Collected data

__________________________________________________

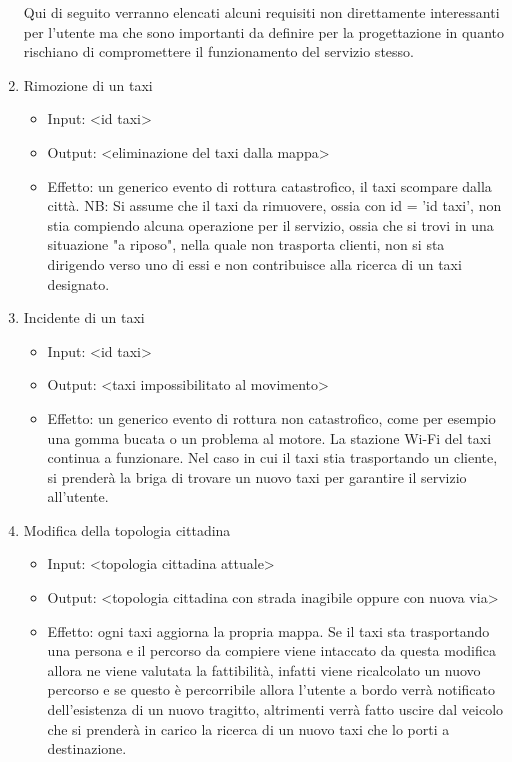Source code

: \begin{enumerate}
	Qui di seguito verranno elencati alcuni requisiti non direttamente interessanti per l'utente ma che sono importanti da definire per la progettazione in quanto rischiano di compromettere il funzionamento del servizio stesso.
	
	\item Rimozione di un taxi
		\begin{itemize}
			\item Input: <id taxi>
			\item Output: <eliminazione del taxi dalla mappa>
			\item Effetto: un generico evento di rottura catastrofico, il taxi scompare dalla città. NB: Si assume che il taxi da rimuovere, ossia con id = 'id taxi', non stia compiendo alcuna operazione per il servizio, ossia che si trovi in una situazione "a riposo", nella quale non trasporta clienti, non si sta dirigendo verso uno di essi e non contribuisce alla ricerca di un taxi designato.
		\end{itemize}
	
	\item Incidente di un taxi
	\begin{itemize}
		\item Input: <id taxi>
		\item Output: <taxi impossibilitato al movimento>
		\item Effetto: un generico evento di rottura non catastrofico, come per esempio una gomma bucata o un problema al motore. La stazione Wi-Fi del taxi continua a funzionare. Nel caso in cui il taxi stia trasportando un cliente, si prenderà la briga di trovare un nuovo taxi per garantire il servizio all'utente.
	\end{itemize}

	\item Modifica della topologia cittadina
		\begin{itemize}
			\item Input: <topologia cittadina attuale>
			\item Output: <topologia cittadina con strada inagibile oppure con nuova via>
			\item Effetto: ogni taxi aggiorna la propria mappa. Se il taxi sta trasportando una persona e il percorso da compiere viene intaccato da questa modifica allora ne viene valutata la fattibilità, infatti viene ricalcolato un nuovo percorso e se questo è percorribile allora l'utente a bordo verrà notificato dell'esistenza di un nuovo tragitto, altrimenti verrà fatto uscire dal veicolo che si prenderà in carico la ricerca di un nuovo taxi che lo porti a destinazione.
		\end{itemize}

\end{enumerate}


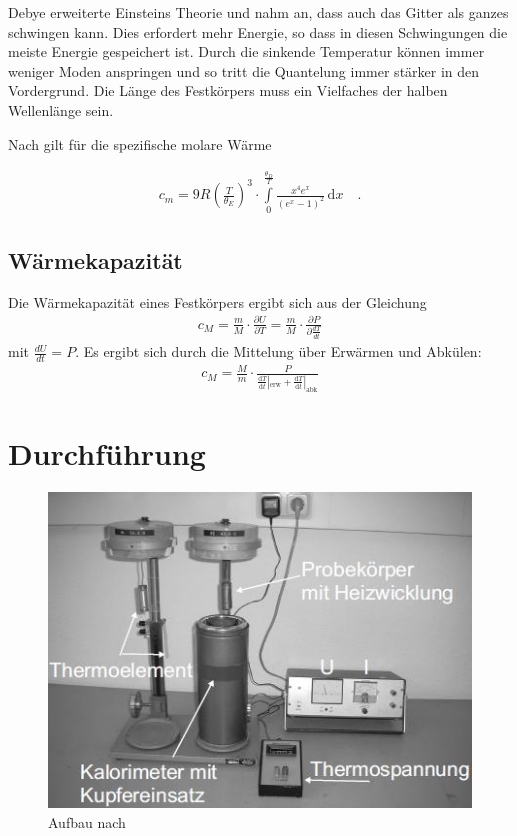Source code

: \documentclass[12pt,a4paper,titlepage,headinclude,bibtotoc]{scrartcl}
\newcommand{\dif}{\ensuremath{\mathrm{d}}}
\begin{document}
Debye erweiterte Einsteins Theorie und nahm an, dass auch das Gitter als ganzes schwingen kann.
Dies erfordert mehr Energie, so dass in diesen Schwingungen die meiste Energie gespeichert ist.
Durch die sinkende Temperatur können immer weniger Moden anspringen und so tritt die Quantelung immer stärker in den Vordergrund.
Die Länge des Festkörpers muss ein Vielfaches der halben Wellenlänge sein.

Nach \cite[S. 444]{demtroeder3} gilt für die spezifische molare Wärme

\begin{align}
	c_m=9R \left(\frac{T}{\theta_E}\right)^3\cdot\int\limits_0^\frac{\theta_D}{T} \frac{x^4 e^x}{(e^x-1)^2} \,\dif x\quad .	\label{eq:debye}
\end{align}


\subsection{Wärmekapazität}
Die Wärmekapazität eines Festkörpers ergibt sich aus der Gleichung
\begin{align}
	c_M=\frac{m}{M}\cdot \frac{\partial U}{\partial T}=\frac{m}{M}\cdot \frac{\partial P}{\partial \frac{dT}{dt}}
\end{align}
mit $\frac{dU}{dt}=P$. Es ergibt sich durch die Mittelung über Erwärmen und Abkülen:
\begin{align}
	c_M=\frac{M}{m}\cdot\frac{P}{\frac{\dif T}{\dif t}|_\text{erw}+\frac{\dif T}{\dif t}|_\text{abk}}\label{eq:molWaerme}
\end{align}

\section{Durchführung}
\label{sec:durchfuehrung}

\begin{figure}[h]
	\centering
	\includegraphics{Aufbau}
	\caption{Aufbau nach \cite[23.4.15, 13 Uhr]{lp25}}
	\label{fig:aufbau}
\end{figure}
\end{document}
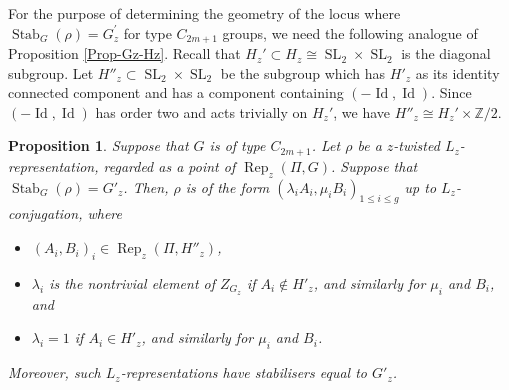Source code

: \documentclass[11pt,oneside,dvipsnames]{amsart}
\theoremstyle{plain}
\newtheorem{Prop}[Thm]{Proposition}
\theoremstyle{definition}
\theoremstyle{named}
\DeclareMathOperator{\Id}{Id}
\DeclareMathOperator{\Rep}{Rep}
\DeclareMathOperator{\SL}{SL}
\DeclareMathOperator{\Stab}{Stab}
\begin{document}
For the purpose of determining the geometry of the locus where $\Stab_G(\rho)=G_z^{\prime}$ for type $C_{2m+1}$ groups, we need the following analogue of Proposition \ref{Prop-Gz-Hz}. Recall that $H_z'\subset H_z\cong\SL_2\times\SL_2$ is the diagonal subgroup. Let $H''_z\subset\SL_2\times\SL_2$ be the subgroup which has $H'_z$ as its identity connected component and has a component containing $(-\Id,\Id)$. Since $(-\Id,\Id)$ has order two and acts trivially on $H_z'$, we have $H''_z\cong H_z'\times\mathbb{Z}/2$.
\begin{Prop}\label{Prop-G'z-H'z}
Suppose that $G$ is of type $C_{2m+1}$. Let $\rho$ be a $z$-twisted $L_z$-representation, regarded as a point of $\Rep_z(\Pi,G)$. Suppose that $\Stab_G(\rho)=G'_z$. Then, $\rho$ is of the form $(\lambda_iA_i,\mu_iB_i)_{1\le i\le g}$ up to $L_z$-conjugation, where
\begin{itemize}
\item $(A_i,B_i)_i\in\Rep_z(\Pi,H''_z)$,
\item $\lambda_i$ is the nontrivial element of $Z_{G_z}$ if $A_i\notin H'_z$, and similarly for $\mu_i$ and $B_i$, and
\item $\lambda_i=1$ if $A_i\in H'_z$, and similarly for $\mu_i$ and $B_i$. 
\end{itemize}
Moreover, such $L_z$-representations have stabilisers equal to $G'_z$.
\end{Prop} 
\end{document}
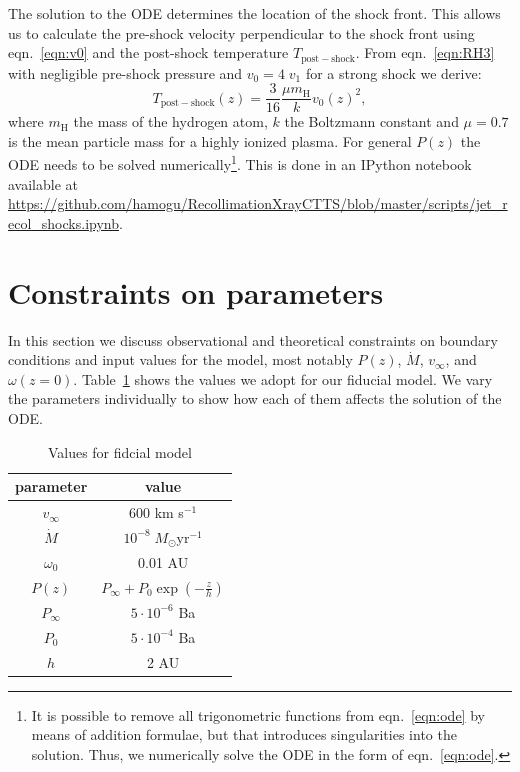 \documentclass[manuscript]{aastex}
\begin{document}
The solution to the ODE determines the location of the shock front. This allows us to calculate the pre-shock velocity perpendicular to the shock front using eqn.~\ref{eqn:v0} and the post-shock temperature $T_{\mathrm{post-shock}}$. From eqn.~\ref{eqn:RH3} with negligible pre-shock pressure and $v_0=4\;v_1$ for a strong shock we derive:
\begin{equation}
T_{\mathrm{post-shock}}(z) = \frac{3}{16} \frac{\mu m_{\textrm{H}}}{k} v_0(z)^2,\label{eqn:T}
\end{equation}
where $m_{\textrm{H}}$ the mass of the hydrogen atom, $k$ the Boltzmann constant and $\mu=0.7$ is the mean particle mass for a highly ionized plasma. For general $P(z)$ the ODE needs to be solved numerically\footnote{It is possible to remove all trigonometric functions from eqn.~\ref{eqn:ode} by means of addition formulae, but that introduces singularities into the solution. Thus, we numerically solve the ODE in the form of eqn.~\ref{eqn:ode}.}. This is done in an IPython notebook \citep{PER-GRA:2007} available at \url{https://github.com/hamogu/RecollimationXrayCTTS/blob/master/scripts/jet_recol_shocks.ipynb}.


\section{Constraints on parameters}
\label{sect:parameters}
In this section we discuss observational and theoretical constraints on boundary conditions and input values for the model, most notably $P(z)$, $\dot M$, $v_\infty$, and $\omega(z=0)$. Table~\ref{tab:fiducial} shows the values we adopt for our fiducial model. We vary the parameters individually to show how each of them affects the solution of the ODE. 
\begin{table}
\label{tab:fiducial}
\caption{Values for fidcial model}
\begin{tabular}{cc}
\hline\hline
parameter & value\\
\hline
$v_\infty$ & 600 km s$^{-1}$\\
$\dot M$ & $10^{-8}\;M_\odot\textrm{yr}^{-1}$\\
$\omega_0$ & 0.01 AU\\
$P(z)$ & $P_\infty+P_0\exp\left(-\frac{z}{h}\right)$\\
$P_\infty$ & $5\cdot 10^{-6}$ Ba\\
$P_0$ & $5\cdot 10^{-4}$ Ba\\
$h$ & 2 AU\\
\hline
\end{tabular}
\end{table}
\end{document}
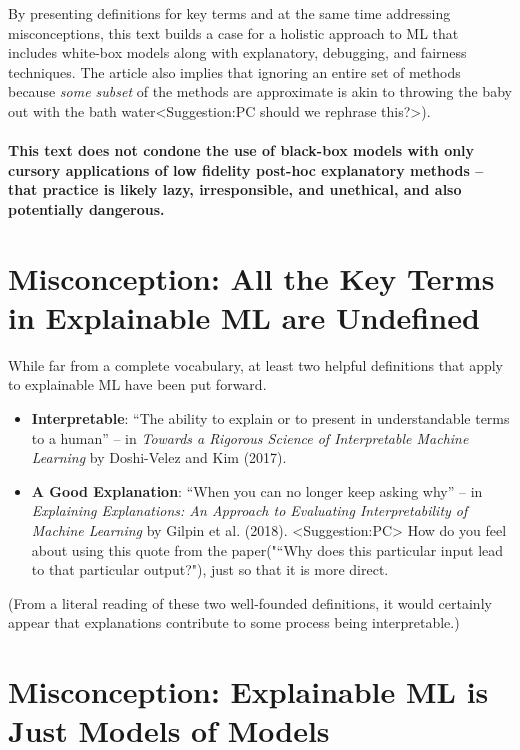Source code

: \documentclass{article}
\begin{document}
By presenting definitions for key terms and at the same time addressing misconceptions, this text builds a case for a holistic approach to ML that includes white-box models \cite{yang2016scalable} \cite{} along with explanatory, debugging, and fairness techniques. The article also implies that ignoring an entire set of methods because \textit{some subset} of the methods are approximate is akin to throwing the baby out with the bath water<Suggestion:PC should we rephrase this?>). 

\paragraph{This text does not condone the use of black-box models with only cursory applications of low fidelity post-hoc explanatory methods -- that practice is likely lazy, irresponsible, and unethical, and also potentially dangerous.}

\section{Misconception: All the Key Terms in Explainable ML are Undefined}

While far from a complete vocabulary, at least two helpful definitions that apply to explainable ML have been put forward.

\begin{itemize}
\item \textbf{Interpretable}: ``The ability to explain or to present in understandable terms to a human'' -- in \textit{Towards a Rigorous Science of Interpretable Machine Learning} by Doshi-Velez and Kim (2017).
\item \textbf{A Good Explanation}: ``When you can no longer keep asking why'' -- in \textit{Explaining Explanations: An Approach to Evaluating Interpretability of Machine Learning} by Gilpin et al. (2018).
<Suggestion:PC> How do you feel about using this quote from the paper("“Why does this particular input lead to that particular output?"), just so that it is more direct.
\end{itemize}

(From a literal reading of these two well-founded definitions, it would certainly appear that explanations contribute to some process being interpretable.)  

\section{Misconception: Explainable ML is Just Models of Models}
\end{document}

__________________________________________________

Both the first line of the records above and the line containing "taxi dalla mappa>" belong in the copy; please return them and every line between, exactly, minus the pictures.

§ TASK OUTPUT:
Source code

: \begin{enumerate}
	Qui di seguito verranno elencati alcuni requisiti non direttamente interessanti per l'utente ma che sono importanti da definire per la progettazione in quanto rischiano di compromettere il funzionamento del servizio stesso.
	
	\item Rimozione di un taxi
		\begin{itemize}
			\item Input: <id taxi>
			\item Output: <eliminazione del taxi dalla mappa>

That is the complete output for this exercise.